Wow. I’ve just watched Germany get out of jail against Sweden. With only ten men and staring probable elimination in the face, a jaw-dropping last-gasp free kick winner from a crazy angle on the edge of the box means they’ll make it to the knockout rounds now in all likelihood. I felt sorry for Sweden.

For me, this feels like the last-ever World Cup, so I’m trying to enjoy it. Everything is wrong about Qatar, the hosts in four years’ time. Then in 2026 the competition will expand to 48 teams, planned to be drawn into 16 mini-groups of three. Too many teams. Terrible format.
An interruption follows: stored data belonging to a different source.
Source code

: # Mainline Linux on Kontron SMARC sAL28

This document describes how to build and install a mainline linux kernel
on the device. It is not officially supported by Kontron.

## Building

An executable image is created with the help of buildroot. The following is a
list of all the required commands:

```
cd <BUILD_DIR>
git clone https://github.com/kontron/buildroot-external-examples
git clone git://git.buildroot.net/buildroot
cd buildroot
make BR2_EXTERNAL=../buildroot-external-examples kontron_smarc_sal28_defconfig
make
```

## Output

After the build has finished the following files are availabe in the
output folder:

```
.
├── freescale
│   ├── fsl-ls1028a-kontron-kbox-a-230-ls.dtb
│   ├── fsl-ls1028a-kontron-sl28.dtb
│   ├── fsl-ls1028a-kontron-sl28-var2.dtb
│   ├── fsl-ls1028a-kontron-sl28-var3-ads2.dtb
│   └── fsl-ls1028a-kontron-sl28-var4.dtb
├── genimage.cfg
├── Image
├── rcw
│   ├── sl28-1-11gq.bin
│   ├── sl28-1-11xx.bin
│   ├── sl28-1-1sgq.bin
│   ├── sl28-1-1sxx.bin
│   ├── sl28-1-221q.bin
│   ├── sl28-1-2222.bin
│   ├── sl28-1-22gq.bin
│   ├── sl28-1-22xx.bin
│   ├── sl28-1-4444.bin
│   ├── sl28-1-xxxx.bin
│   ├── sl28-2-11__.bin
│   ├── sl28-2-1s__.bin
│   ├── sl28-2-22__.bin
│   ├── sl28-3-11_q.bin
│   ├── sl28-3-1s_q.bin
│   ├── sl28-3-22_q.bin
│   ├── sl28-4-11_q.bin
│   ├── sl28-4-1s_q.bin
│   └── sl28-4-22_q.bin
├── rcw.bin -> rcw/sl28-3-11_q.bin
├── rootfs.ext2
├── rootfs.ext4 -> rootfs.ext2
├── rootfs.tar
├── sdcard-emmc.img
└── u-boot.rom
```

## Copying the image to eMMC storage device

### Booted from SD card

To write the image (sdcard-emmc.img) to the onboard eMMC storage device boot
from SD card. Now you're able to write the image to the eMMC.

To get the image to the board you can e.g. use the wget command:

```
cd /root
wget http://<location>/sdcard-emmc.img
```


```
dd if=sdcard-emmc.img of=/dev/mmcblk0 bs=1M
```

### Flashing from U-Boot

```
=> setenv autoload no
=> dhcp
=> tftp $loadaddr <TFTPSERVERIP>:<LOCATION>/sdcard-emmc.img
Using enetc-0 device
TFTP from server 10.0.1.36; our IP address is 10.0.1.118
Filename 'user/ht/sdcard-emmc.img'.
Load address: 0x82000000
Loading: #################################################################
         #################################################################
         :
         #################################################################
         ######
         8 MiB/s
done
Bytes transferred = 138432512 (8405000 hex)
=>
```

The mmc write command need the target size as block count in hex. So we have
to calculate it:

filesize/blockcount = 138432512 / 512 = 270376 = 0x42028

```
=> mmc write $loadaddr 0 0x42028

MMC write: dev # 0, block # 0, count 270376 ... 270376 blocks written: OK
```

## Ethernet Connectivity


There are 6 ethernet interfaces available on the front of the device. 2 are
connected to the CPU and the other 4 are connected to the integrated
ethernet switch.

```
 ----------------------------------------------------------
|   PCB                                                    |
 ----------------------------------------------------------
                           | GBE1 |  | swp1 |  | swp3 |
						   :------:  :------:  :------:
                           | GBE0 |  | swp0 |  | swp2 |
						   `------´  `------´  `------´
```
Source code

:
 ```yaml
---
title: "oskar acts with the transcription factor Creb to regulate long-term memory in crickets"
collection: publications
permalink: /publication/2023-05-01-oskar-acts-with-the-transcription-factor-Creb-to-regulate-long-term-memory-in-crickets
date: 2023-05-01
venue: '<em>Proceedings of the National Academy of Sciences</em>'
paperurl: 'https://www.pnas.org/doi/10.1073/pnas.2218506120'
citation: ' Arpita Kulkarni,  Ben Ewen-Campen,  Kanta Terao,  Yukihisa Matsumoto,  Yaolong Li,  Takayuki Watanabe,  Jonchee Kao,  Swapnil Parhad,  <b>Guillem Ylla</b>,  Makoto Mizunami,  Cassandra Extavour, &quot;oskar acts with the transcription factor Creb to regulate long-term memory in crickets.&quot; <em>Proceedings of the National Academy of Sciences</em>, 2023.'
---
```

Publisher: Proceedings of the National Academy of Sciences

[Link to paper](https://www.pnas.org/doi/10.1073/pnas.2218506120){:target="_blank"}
Just ugh.

During tonight’s game the Romanian commentators kept referring to the German team as the Mannschaft, which sounds pretty funny in English. Sometimes they would put it into (I think) the genitive case: mannschaftului. Plenty of other languages have borrowed this German term (it probably sounds very German), but curiously the Germans don’t use it themselves: for them it just means “team”. Or rather, they didn’t use it until after they won the last World Cup. They then rebranded the national team as Die Mannschaft for marketing purposes, capitalising on the popularity of the term in other languages. This reminds me of the term Bahasa, which some English speakers use to refer to the Indonesian language, presumably because it sounds cooler than “Indonesian”. But in Indonesian, bahasa just means “language”.

I should have mentioned that on Tuesday night we all tried a papanași, a quite wonderful dessert that’s a bit like a rum baba, but without the rum, and bigger. Delicious, and well worth the long wait before we eventually got it.

Tomorrow morning I’ll try my hand at fishing, without Dad’s help. Who knows if I’ve rigged up my rod in a way that it won’t all fall apart.